**AIM OF THE EXERCISE**
Wherever the string "random" shows up in the material below, copy that line.
** Opening INFORMATION SUPPLIED block **
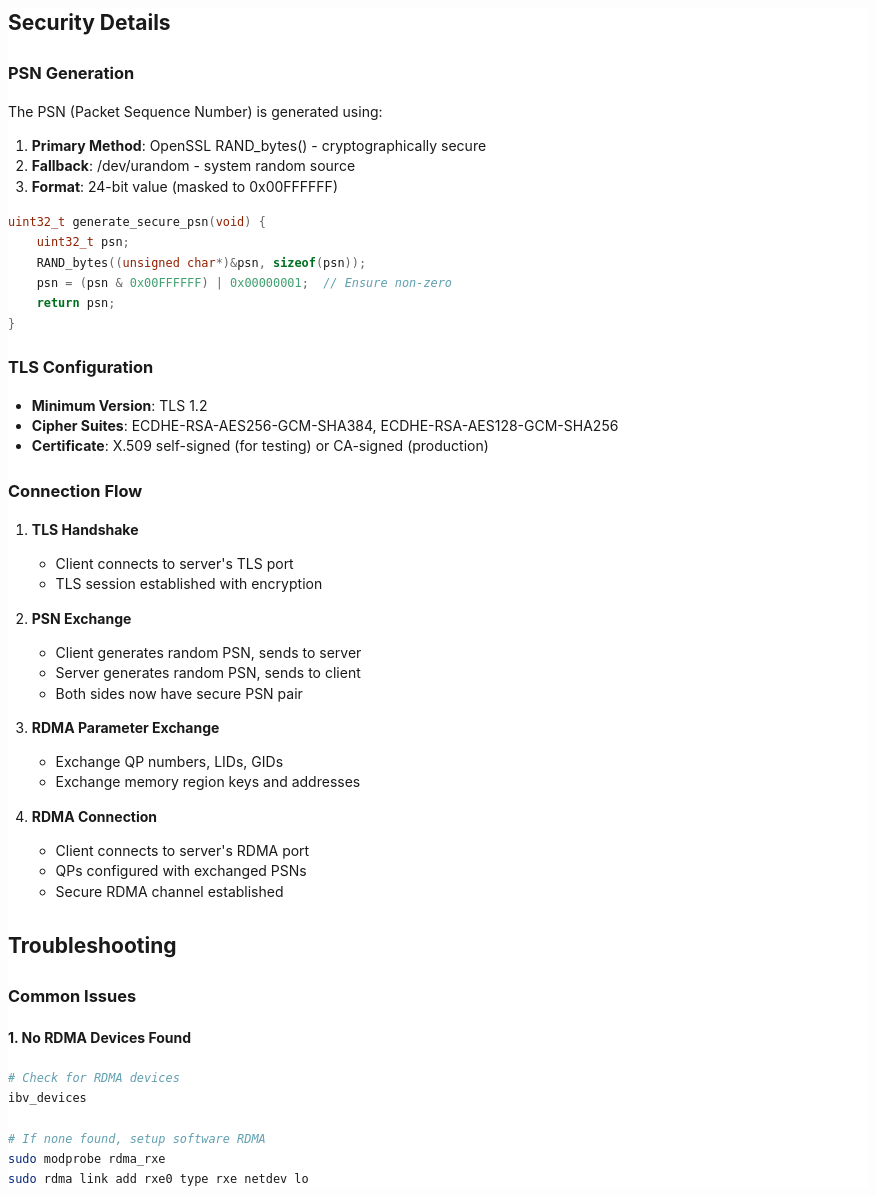 ## Security Details

### PSN Generation

The PSN (Packet Sequence Number) is generated using:

1. **Primary Method**: OpenSSL RAND_bytes() - cryptographically secure
2. **Fallback**: /dev/urandom - system random source
3. **Format**: 24-bit value (masked to 0x00FFFFFF)

```c
uint32_t generate_secure_psn(void) {
    uint32_t psn;
    RAND_bytes((unsigned char*)&psn, sizeof(psn));
    psn = (psn & 0x00FFFFFF) | 0x00000001;  // Ensure non-zero
    return psn;
}
```

### TLS Configuration

- **Minimum Version**: TLS 1.2
- **Cipher Suites**: ECDHE-RSA-AES256-GCM-SHA384, ECDHE-RSA-AES128-GCM-SHA256
- **Certificate**: X.509 self-signed (for testing) or CA-signed (production)

### Connection Flow

1. **TLS Handshake**
   - Client connects to server's TLS port
   - TLS session established with encryption

2. **PSN Exchange**
   - Client generates random PSN, sends to server
   - Server generates random PSN, sends to client
   - Both sides now have secure PSN pair

3. **RDMA Parameter Exchange**
   - Exchange QP numbers, LIDs, GIDs
   - Exchange memory region keys and addresses

4. **RDMA Connection**
   - Client connects to server's RDMA port
   - QPs configured with exchanged PSNs
   - Secure RDMA channel established

## Troubleshooting

### Common Issues

#### 1. No RDMA Devices Found
```bash
# Check for RDMA devices
ibv_devices

# If none found, setup software RDMA
sudo modprobe rdma_rxe
sudo rdma link add rxe0 type rxe netdev lo
```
** Closing INFORMATION SUPPLIED block **
**RESPONSE**
2. **Fallback**: /dev/urandom - system random source
   - Client generates random PSN, sends to server
   - Server generates random PSN, sends to client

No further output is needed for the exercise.